Hacia 1880, la expansión de la industria ganadera dio como resultado la necesidad de más prados de libre disposición. Así, muchos rancheros se expandieron hacia el Nordeste, donde había grandes extensiones de pastos no utilizados. El ganado tejano fue arreado hacia allí, ocupando crecientes zonas comprendidas entre el oeste de las montañas Rocosas al Territorio de Dakota. Sin embargo, hacia 1890, los ferrocarriles ya se habían expandido para cubrir la mayor parte de la nación y, después, el mismo Texas, lo que permitía el transporte de ganado y de carne a mayor distancia, sobre todo gracias a la invención de los vagones frigoríficos. Mientras tanto, ciudades y territorios siguieron imponiendo leyes restrictivas y cuarentenas al paso de las reses tejanas, infestadas de la fiebre de Texas.

A medida que los colonos se fueron trasladando más al oeste, iban plantando sus cosechas en tierras sin dueño por las que antes discurrían las sendas ganaderas. En ocasiones, las manadas destrozaban esos campos sembrados, causando numerosos y cruentos enfrentamientos entre los cowboys y los anidadores, como llamaban aquéllos a agricultores y granjeros. Simultáneamente, se fueron abriendo plantas fabriles de procesado de carne enlatada cada vez más cerca de las principales zonas ganaderas. Todo ello, y sobre todo los alambres de espino que los agricultores y pequeños propietarios utilizaron para mantener alejado al ganado de sus propiedades y para impedir el acceso a sus prados y manantiales particulares, hizo que las conducciones de ganado a larga distancia resultaran ya innecesarias.

A partir de entonces, no todos los prados abiertos se fueron convirtiendo en tierras de labranza, pero muchos se habían puesto en irrigación o daban más o menos buenos rendimientos como tierra de secano. El hombre que disponía de agua en las áridas tierras del Oeste pudo cambiar por completo el aspecto de aquel vasto territorio y, con ello, también sus actividades económicas. Hectáreas de tierra ganados al desierto para la agricultura fueron obtenidos en detrimento de la industria ganadera sustentada por los cowboys. Las conducciones de ganado de corta distancia continuaron al menos hasta 1940, en la medida en que los ganaderos, antes de que aparecieran los modernos camiones, aún necesitaban acercarlo a las cabeceras ferroviarias locales para su transporte a los corrales, los mataderos y las plantas de procesado. Aún hoy en día, se sigue arreando animales para reunirlos dentro de los límites de cada rancho y para trasladarlo de un prado a otro, un proceso que, por regla general, dura al menos varios días. Además, en muchos lugares aún se utilizan caballos, especialmente donde el terreno es accidentado y montañoso.

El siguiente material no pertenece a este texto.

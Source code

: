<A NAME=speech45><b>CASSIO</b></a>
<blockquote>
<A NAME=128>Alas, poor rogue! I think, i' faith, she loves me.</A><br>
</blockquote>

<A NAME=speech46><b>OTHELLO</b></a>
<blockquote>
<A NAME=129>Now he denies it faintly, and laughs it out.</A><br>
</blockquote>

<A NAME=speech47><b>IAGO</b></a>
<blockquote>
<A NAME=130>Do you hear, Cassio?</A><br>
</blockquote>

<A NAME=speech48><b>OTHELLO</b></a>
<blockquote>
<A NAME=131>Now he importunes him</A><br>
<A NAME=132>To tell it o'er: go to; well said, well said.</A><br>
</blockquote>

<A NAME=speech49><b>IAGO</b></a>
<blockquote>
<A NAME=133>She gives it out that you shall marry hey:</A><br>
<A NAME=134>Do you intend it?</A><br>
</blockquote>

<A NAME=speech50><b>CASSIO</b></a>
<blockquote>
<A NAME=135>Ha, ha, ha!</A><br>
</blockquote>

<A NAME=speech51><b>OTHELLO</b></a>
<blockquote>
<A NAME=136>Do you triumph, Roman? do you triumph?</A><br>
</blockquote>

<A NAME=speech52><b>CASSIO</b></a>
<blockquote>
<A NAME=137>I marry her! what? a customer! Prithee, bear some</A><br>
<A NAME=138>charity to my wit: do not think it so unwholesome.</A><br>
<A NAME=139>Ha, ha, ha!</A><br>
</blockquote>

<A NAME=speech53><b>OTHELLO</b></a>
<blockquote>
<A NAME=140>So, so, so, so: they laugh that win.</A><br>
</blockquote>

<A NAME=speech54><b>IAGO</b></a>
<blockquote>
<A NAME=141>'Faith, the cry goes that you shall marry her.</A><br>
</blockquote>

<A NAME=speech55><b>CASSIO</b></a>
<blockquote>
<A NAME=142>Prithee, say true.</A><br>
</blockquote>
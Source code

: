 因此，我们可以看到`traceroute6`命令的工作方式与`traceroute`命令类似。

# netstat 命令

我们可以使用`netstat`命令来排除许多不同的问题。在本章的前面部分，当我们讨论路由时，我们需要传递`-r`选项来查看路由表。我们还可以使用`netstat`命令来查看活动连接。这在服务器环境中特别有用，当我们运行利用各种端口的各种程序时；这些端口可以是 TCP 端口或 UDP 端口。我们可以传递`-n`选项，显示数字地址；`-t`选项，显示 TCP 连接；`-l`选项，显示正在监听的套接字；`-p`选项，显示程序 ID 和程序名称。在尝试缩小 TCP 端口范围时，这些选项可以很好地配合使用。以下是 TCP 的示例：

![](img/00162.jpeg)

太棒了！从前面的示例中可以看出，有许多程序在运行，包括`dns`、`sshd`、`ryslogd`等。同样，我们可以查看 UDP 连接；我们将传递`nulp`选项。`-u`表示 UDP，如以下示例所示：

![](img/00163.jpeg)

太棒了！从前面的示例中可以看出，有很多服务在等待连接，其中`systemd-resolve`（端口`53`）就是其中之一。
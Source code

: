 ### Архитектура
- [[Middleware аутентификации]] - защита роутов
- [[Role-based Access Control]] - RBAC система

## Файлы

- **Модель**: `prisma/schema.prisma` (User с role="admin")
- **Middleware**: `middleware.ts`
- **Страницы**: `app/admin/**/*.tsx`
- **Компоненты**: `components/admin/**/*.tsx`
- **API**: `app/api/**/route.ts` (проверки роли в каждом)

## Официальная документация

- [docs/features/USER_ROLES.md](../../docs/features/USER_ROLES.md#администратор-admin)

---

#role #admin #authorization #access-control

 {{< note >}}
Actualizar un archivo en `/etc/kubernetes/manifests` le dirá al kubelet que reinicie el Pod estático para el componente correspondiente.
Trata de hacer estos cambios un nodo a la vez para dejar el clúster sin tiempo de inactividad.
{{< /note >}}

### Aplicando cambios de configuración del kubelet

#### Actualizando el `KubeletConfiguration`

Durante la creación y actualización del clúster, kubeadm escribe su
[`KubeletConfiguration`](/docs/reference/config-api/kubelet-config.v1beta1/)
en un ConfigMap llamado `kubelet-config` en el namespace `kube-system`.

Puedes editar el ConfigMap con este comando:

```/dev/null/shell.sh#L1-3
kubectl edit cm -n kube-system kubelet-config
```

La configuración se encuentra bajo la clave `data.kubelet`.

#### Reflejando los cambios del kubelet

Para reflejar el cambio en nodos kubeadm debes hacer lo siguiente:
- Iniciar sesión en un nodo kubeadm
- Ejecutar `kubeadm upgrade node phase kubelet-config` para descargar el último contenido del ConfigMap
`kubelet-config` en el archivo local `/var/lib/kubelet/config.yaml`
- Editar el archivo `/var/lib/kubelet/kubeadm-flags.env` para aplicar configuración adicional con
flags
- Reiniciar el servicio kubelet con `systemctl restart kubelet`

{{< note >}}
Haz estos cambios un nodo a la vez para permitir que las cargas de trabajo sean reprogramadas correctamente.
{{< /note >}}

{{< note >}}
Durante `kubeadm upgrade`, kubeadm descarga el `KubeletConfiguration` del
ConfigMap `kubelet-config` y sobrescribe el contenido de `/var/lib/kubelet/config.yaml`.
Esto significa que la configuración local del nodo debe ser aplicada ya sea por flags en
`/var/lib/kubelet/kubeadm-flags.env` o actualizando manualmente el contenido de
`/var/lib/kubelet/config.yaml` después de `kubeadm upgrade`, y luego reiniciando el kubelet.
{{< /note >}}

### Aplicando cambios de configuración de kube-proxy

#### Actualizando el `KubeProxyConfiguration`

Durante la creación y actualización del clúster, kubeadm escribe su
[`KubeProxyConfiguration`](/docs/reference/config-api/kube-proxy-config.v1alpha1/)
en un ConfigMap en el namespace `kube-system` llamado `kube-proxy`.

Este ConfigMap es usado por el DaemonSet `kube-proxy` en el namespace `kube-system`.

EL COWBOY Y EL MUNDO MODERNO

Desde luego, el jinete de las praderas se sentía muy superior al yanqui anglonorteamericano, ese que amaba el dólar y no la vida, ese que seguía condenado a moverse a pie, ese que, como sabían casi todos los cowboys, algún día les impediría seguir existiendo. Con el progreso de la colonización debido a la extensión de las vías férreas y la consecuente disminución de las enormes distancias se introdujo un orden social de una naturaleza completamente diferente en el rudo medio, esencialmente masculino, de los jinetes aventureros, de los cowboys clásicos.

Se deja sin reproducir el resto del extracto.